O maldito e fascinante Salinger
Mauro Santayana, Jornal do Brasil
RIO - Toda obra de ficção é autobiográfica e, quando o ficcionista consegue trazer as emoções de seu tempo às próprias reminiscências, quase sempre produz uma obra-prima. É o que ocorreu aos grandes criadores, de Cervantes a Jerome D. Salinger. O escritor norte-americano, que morreu quarta-feira em seu refúgio, em New Hampshire, combinou, no relato magistral de The Catcher in the Rye, sua angústia pessoal e as cruciais indagações de sua época. Filho de pai judeu polonês e de mãe de família escocesa e irlandesa, Salinger, ao escrever o livro, aos 30 anos, revisita sua adolescência, enriquecido com a experiência austríaca nos meses que antecederam a guerra; com o desembarque como combatente na Normandia, onde se relacionou com Hemingway; com o espantoso cheiro estranho e inesquecível de carne queimada, durante a libertação de remanescentes dos campos de concentração na Alemanha, e a leitura de grandes autores, de Kafka a Coleridge, passando, entre outros, por Lorca, Proust, Henry James, Dostoiévski, Rilke e Blake.
O grande sucesso do livro está na combinação dos vários sentimentos de quem descobre, aos 16 anos, com os hormônios, o sexo sem ternura e faz amizade com adultos estranhos ao seu ambiente familiar e escolar e com a grande literatura, que o mundo é um lugar perigoso, inóspito.

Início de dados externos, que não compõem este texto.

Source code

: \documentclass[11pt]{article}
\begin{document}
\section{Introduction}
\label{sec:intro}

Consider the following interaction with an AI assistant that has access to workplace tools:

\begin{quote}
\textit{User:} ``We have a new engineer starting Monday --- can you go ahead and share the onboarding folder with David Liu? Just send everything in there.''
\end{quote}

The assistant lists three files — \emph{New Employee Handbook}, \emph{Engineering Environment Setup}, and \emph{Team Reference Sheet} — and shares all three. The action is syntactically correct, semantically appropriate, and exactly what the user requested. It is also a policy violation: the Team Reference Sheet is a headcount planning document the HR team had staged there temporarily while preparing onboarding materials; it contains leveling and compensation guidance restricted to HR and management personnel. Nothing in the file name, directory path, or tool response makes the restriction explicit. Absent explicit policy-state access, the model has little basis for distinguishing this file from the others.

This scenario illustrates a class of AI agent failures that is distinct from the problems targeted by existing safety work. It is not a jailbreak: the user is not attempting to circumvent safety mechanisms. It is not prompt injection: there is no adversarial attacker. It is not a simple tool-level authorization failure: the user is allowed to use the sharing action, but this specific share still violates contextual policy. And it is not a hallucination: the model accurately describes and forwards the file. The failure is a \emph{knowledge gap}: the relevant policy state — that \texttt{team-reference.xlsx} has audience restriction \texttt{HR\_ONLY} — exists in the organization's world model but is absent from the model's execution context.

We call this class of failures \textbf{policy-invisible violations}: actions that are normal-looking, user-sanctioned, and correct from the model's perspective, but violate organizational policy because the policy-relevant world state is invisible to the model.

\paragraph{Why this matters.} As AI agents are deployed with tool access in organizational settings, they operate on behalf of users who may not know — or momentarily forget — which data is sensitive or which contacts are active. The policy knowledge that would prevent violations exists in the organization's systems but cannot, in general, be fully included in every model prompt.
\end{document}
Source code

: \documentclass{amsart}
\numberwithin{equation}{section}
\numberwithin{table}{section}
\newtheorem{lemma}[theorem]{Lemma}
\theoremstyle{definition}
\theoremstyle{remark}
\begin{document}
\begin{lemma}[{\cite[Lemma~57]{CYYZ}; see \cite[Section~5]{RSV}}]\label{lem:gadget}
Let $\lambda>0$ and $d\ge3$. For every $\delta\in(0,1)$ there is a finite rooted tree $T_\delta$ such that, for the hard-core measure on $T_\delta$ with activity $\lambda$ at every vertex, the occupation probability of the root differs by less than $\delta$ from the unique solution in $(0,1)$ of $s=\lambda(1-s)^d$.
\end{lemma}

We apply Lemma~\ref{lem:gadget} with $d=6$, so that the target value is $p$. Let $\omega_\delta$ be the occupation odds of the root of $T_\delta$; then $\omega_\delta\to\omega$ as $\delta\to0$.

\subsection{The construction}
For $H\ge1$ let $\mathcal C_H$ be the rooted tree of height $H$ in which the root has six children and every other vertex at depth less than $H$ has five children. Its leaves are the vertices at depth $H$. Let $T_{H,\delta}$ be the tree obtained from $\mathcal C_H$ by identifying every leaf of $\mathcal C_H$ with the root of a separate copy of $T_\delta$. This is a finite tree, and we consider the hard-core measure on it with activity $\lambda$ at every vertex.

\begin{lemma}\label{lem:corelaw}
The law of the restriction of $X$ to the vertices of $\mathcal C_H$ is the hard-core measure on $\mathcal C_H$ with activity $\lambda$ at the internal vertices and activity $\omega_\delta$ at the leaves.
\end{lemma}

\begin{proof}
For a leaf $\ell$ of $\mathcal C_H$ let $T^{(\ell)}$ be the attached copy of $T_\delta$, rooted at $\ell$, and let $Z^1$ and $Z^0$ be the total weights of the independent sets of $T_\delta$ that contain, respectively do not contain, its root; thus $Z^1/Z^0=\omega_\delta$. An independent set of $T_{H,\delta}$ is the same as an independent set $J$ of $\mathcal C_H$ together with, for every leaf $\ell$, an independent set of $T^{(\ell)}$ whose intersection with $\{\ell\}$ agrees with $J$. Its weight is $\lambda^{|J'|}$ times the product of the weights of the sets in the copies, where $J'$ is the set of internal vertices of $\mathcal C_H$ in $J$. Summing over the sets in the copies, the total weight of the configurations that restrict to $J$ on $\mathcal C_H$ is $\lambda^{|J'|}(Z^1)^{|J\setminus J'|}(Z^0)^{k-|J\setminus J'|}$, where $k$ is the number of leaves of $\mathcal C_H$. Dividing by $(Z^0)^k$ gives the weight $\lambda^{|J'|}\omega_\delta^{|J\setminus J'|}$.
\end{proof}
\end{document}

As memórias da infância e há livros maravilhosos sobre esse tempo, como The green years, do escocês A.J.Cronin, injustamente esquecido em nossos dias são mais singelas. Os autores narram a descoberta de um mundo ainda fantástico, com suas cores, seus jardins, suas estrelas e os adultos da família. A adolescência é outra realidade. Pouco a pouco e muitas vezes ainda na infância avançada o pai deixa de ser apenas o carinhoso provedor. É homem como os outros, com seus negócios, sua brutalidade, suas mentiras, e que habitualmente cheira a álcool. A mãe, enquanto a infância se esmaece, também começa a perder seu encanto. Os irmãos são ora companheiros, ora competidores. O adolescente é um estrangeiro, em casa e fora dela. No princípio, o exterior é a liberdade, com os amigos novos, a formação de grupos, primeiro na escola, depois fora dela, nas praças e ruas, nos bares e cafés, e, em nosso tempo, nos shopping centers. É um tempo de expectativas, e mais de dúvidas do que de esperança. De repente, descobre que as ruas são também estranhas, e nem todos os adultos que conhece merecem respeito.
O grande êxito do livro de Salinger foi o de sua linguagem ousada e de seu dramático pessimismo. A ele se atribui, provavelmente sem muita razão, o surgimento da rebelião juvenil dos anos 50, explorado com êxito pelo cinema, em filmes como Rebel without a cause, de Nicholas Ray, de 1955, com James Dean. O fato é que tanto o assassino de John Lennon, Mark Chapman, em 1980, quanto John Hinckley, que atirou em Reagan, em 1981 (ambos tinham 25 anos), citaram o livro-chave de Salinger como leitura inspiradora.